Here are some of my thoughts. It's a bit easier to manage a 3-disk
striped partition, and we wouldn't have to worry about balancing files
between them. Single-file I/O should be considerably faster. On the
other hand, I would expect typical use to require multiple files reads
or write simultaneously. I would expect Hadoop to be able to manage
read/write to/from the disks independently. Managing 3 streams to 3
independent devices would likely result in less disk head movement, and
therefore better performance. I would expect Hadoop to be able to
balance load between the disks fairly well. Availability doesn't really
differentiate between the two approaches - if a single disk dies, the
striped array would go down, but all its data should be replicated on
another datanode, anyway. And besides, I understand that datanode will
shut down a node, even if only one of 3 independent disks crashes.
So - any one want to agree or disagree with these thoughts? Anyone have
any other ideas, or - better - benchmarks and experience with layouts
like these two?
Thanks!
David
Steve Loughran
2009-01-15 10:41:13 UTC
Permalink
Post by Runping Qi
Hi,
We at Yahoo did some Hadoop benchmarking experiments on clusters with JBOD
and RAID0. We found that under heavy loads (such as gridmix), JBOD cluster
performed better.
Load: gridmix2
Cluster size: 190 nodes
RAID0: 75 minutes
JBOD: 67 minutes
Difference: 10%
Tests on HDFS writes performances
We ran map only jobs writing data to dfs concurrently on different clusters.
The overall dfs write throughputs on the jbod cluster are 30% (with a 58
nodes cluster) and 50% (with an 18 nodes cluster) better than that on the
raid0 cluster, respectively.
To understand why, we did some file level benchmarking on both clusters.
We found that the file write throughput on a JBOD machine is 30% higher than
that on a comparable machine with RAID0. This performance difference may be
explained by the fact that the throughputs of different disks can vary 30%
to 50%. With such variations, the overall throughput of a raid0 system may
be bottlenecked by the slowest disk.
-- Runping
This is really interesting. Thank you for sharing these results!

Presumably the servers were all set up with "nominally" homogenous
hardware? And yet still the variations existed.
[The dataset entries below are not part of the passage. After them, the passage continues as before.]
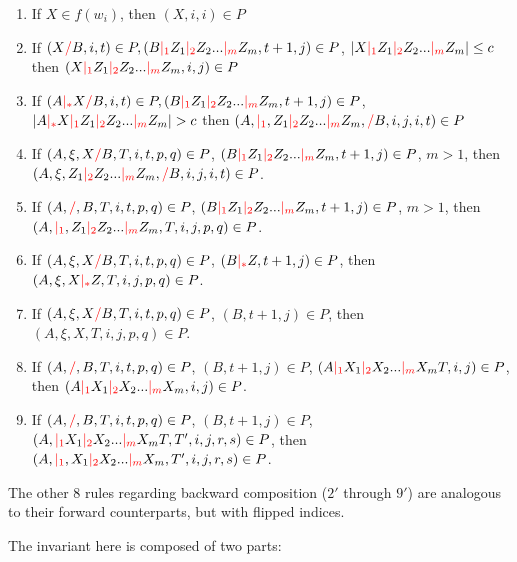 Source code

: \documentclass[main.tex]{subfiles}
\begin{document}
\begin{enumerate}
    \item If $X \in f(w_i)$, then $(X, i, i) \in P$
    \item If $(X \textcolor{red}{/} B, i, t) \in P, (B \textcolor{red}{|_{1}} Z_1 \textcolor{red}{|_{2}} Z_2 ... \textcolor{red}{|_{m}} Z_m, t + 1, j) \in P$,
        $|X \textcolor{red}{|_{1}} Z_1 \textcolor{red}{|_{2}} Z_2 ... \textcolor{red}{|_{m}} Z_m| \leq c$
        then $(X \textcolor{red}{|_{1}} Z_1 \textcolor{red}{|_{2}} Z_2 ... \textcolor{red}{|_{m}} Z_m, i, j) \in P$
    \item If $(A \textcolor{red}{|_{*}} X \textcolor{red}{/} B, i, t) \in P, (B \textcolor{red}{|_{1}} Z_1 \textcolor{red}{|_{2}} Z_2 ... \textcolor{red}{|_{m}} Z_m, t + 1, j) \in P$,
        $|A \textcolor{red}{|_{*}} X \textcolor{red}{|_{1}} Z_1 \textcolor{red}{|_{2}} Z_2 ... \textcolor{red}{|_{m}} Z_m| > c$
        then $(A, \textcolor{red}{|_{1}}, Z_1 \textcolor{red}{|_{2}} Z_2 ... \textcolor{red}{|_{m}} Z_m, \textcolor{red}{/} B, i, j, i, t) \in P$
    \item If $(A, \xi, X \textcolor{red}{/} B, T, i, t, p, q) \in P$,
        $(B \textcolor{red}{|_{1}} Z_1 \textcolor{red}{|_{2}} Z_2 ... \textcolor{red}{|_{m}} Z_m, t + 1, j) \in P$,
        $m > 1$, then $(A, \xi, Z_1 \textcolor{red}{|_{2}} Z_2 ... \textcolor{red}{|_{m}} Z_m, \textcolor{red}{/} B, i, j, i, t) \in P$.
    \item If $(A, \textcolor{red}{/}, B, T, i, t, p, q) \in P$,
        $(B \textcolor{red}{|_{1}} Z_1 \textcolor{red}{|_{2}} Z_2 ... \textcolor{red}{|_{m}} Z_m, t + 1, j) \in P$,
        $m > 1$, then $(A, \textcolor{red}{|_{1}}, Z_1 \textcolor{red}{|_{2}} Z_2 ... \textcolor{red}{|_{m}} Z_m, T, i, j, p, q) \in P$.
    \item If $(A, \xi, X \textcolor{red}{/} B, T, i, t, p, q) \in P$,
        $(B \textcolor{red}{|_{*}} Z, t + 1, j) \in P$,
        then $(A, \xi, X \textcolor{red}{|_{*}} Z, T, i, j, p, q) \in P$.
    \item If $(A, \xi, X \textcolor{red}{/} B, T, i, t, p, q) \in P$,
        $(B, t + 1, j) \in P$,
        then $(A, \xi, X, T, i, j, p, q) \in P$.
    \item If $(A, \textcolor{red}{/}, B, T, i, t, p, q) \in P$,
        $(B, t + 1, j) \in P$, $(A \textcolor{red}{|_{1}} X_1 \textcolor{red}{|_{2}} X_2 ... \textcolor{red}{|_{m}} X_m T, i, j) \in P$,
        then $(A \textcolor{red}{|_{1}} X_1 \textcolor{red}{|_{2}} X_2 ... \textcolor{red}{|_{m}} X_m, i, j) \in P$.
    \item If $(A, \textcolor{red}{/}, B, T, i, t, p, q) \in P$,
        $(B, t + 1, j) \in P$, $(A, \textcolor{red}{|_{1}} X_1 \textcolor{red}{|_{2}} X_2 ... \textcolor{red}{|_{m}} X_m T, T', i, j, r, s) \in P$,
        then $(A, \textcolor{red}{|_{1}}, X_1 \textcolor{red}{|_{2}} X_2 ... \textcolor{red}{|_{m}} X_m, T', i, j, r, s) \in P$.
\end{enumerate}

The other 8 rules regarding backward composition
($2'$ through $9'$) are analogous to their forward counterparts, but with
flipped indices.

The invariant here is composed of two parts:
\end{document}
That would be something
to experiment with on new versus old clusters to see if it gets worse
over time.

Here we have a batch of desktop workstations all bought at the same
time, to the same spec, but one of them, "lucky" is more prone to race
conditions than any of the others. We don't know why, and assume its do
with the (multiple) Xeon CPU chips being at different ends of the bell
curve or something. all we know is: test on that box before shipping to
find race conditions early.

-steve
Runping Qi
2009-01-15 15:28:05 UTC
Permalink
Yes, all the machines in the tests are new, with the same spec.
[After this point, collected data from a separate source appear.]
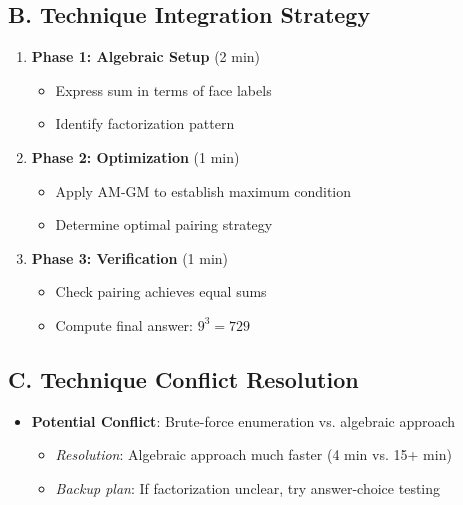 \documentclass[]{article}
\begin{document}
\begin{techniquesbox}
\subsection*{B. Technique Integration Strategy}
\begin{enumerate}
    \item \textbf{Phase 1: Algebraic Setup} (2 min)
    \begin{itemize}
        \item Express sum in terms of face labels
        \item Identify factorization pattern
    \end{itemize}
    
    \item \textbf{Phase 2: Optimization} (1 min)
    \begin{itemize}
        \item Apply AM-GM to establish maximum condition
        \item Determine optimal pairing strategy
    \end{itemize}
    
    \item \textbf{Phase 3: Verification} (1 min)
    \begin{itemize}
        \item Check pairing achieves equal sums
        \item Compute final answer: $9^3 = 729$
    \end{itemize}
\end{enumerate}

\subsection*{C. Technique Conflict Resolution}
\begin{itemize}[leftmargin=*]
    \item \textbf{Potential Conflict}: Brute-force enumeration vs. algebraic approach
    \begin{itemize}
        \item \textit{Resolution}: Algebraic approach much faster (4 min vs. 15+ min)
        \item \textit{Backup plan}: If factorization unclear, try answer-choice testing
    \end{itemize}
\end{itemize}
\end{techniquesbox}
\end{document}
The 30% to 50% throughput variations of the disks were observed on the disks
of the same machines.

Runping
Post by Steve Loughran
Post by Runping Qi
Hi,
We at Yahoo did some Hadoop benchmarking experiments on clusters with JBOD
and RAID0. We found that under heavy loads (such as gridmix), JBOD cluster
performed better.
Load: gridmix2
Cluster size: 190 nodes
RAID0: 75 minutes
JBOD: 67 minutes
Difference: 10%
Tests on HDFS writes performances
We ran map only jobs writing data to dfs concurrently on different clusters.
The overall dfs write throughputs on the jbod cluster are 30% (with a 58
nodes cluster) and 50% (with an 18 nodes cluster) better than that on the
raid0 cluster, respectively.
To understand why, we did some file level benchmarking on both clusters.
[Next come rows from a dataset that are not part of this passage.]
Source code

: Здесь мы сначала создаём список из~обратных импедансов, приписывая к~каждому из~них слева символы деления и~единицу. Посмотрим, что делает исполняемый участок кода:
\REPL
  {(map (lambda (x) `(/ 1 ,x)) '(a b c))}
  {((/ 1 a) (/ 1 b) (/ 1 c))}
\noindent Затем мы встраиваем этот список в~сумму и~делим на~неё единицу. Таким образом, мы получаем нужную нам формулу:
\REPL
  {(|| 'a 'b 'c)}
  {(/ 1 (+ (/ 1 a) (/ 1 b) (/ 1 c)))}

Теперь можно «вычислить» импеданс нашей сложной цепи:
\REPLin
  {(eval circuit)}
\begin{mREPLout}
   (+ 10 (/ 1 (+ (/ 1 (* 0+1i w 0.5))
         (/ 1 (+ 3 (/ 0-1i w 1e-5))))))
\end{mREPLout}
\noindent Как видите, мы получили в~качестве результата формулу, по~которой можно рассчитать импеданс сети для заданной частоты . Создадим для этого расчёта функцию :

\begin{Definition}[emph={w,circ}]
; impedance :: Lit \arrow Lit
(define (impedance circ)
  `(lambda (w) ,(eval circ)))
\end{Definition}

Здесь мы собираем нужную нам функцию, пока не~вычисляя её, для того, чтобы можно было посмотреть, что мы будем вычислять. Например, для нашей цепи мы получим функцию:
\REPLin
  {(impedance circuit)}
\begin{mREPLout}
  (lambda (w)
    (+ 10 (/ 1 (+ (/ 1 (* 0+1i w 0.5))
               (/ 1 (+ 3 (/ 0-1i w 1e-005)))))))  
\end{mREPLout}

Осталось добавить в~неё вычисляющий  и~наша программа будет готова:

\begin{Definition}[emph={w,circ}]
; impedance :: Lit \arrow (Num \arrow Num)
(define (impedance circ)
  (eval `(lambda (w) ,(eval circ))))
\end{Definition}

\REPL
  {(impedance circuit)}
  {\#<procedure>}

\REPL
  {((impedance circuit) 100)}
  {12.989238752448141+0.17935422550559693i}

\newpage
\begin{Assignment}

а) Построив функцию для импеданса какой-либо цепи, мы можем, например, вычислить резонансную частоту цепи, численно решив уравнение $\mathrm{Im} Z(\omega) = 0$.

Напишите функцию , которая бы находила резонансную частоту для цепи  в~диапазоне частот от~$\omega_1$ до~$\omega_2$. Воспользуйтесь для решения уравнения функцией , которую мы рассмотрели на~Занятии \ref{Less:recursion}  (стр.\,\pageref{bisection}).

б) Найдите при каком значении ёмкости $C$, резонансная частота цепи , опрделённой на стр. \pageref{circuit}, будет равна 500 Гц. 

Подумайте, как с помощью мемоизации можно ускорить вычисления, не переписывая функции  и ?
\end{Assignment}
We found that the file write throughput on a JBOD machine is 30% higher than
that on a comparable machine with RAID0. This performance difference may be
explained by the fact that the throughputs of different disks can vary 30%
to 50%. With such variations, the overall throughput of a raid0 system may
be bottlenecked by the slowest disk.
-- Runping
This is really interesting. Thank you for sharing these results!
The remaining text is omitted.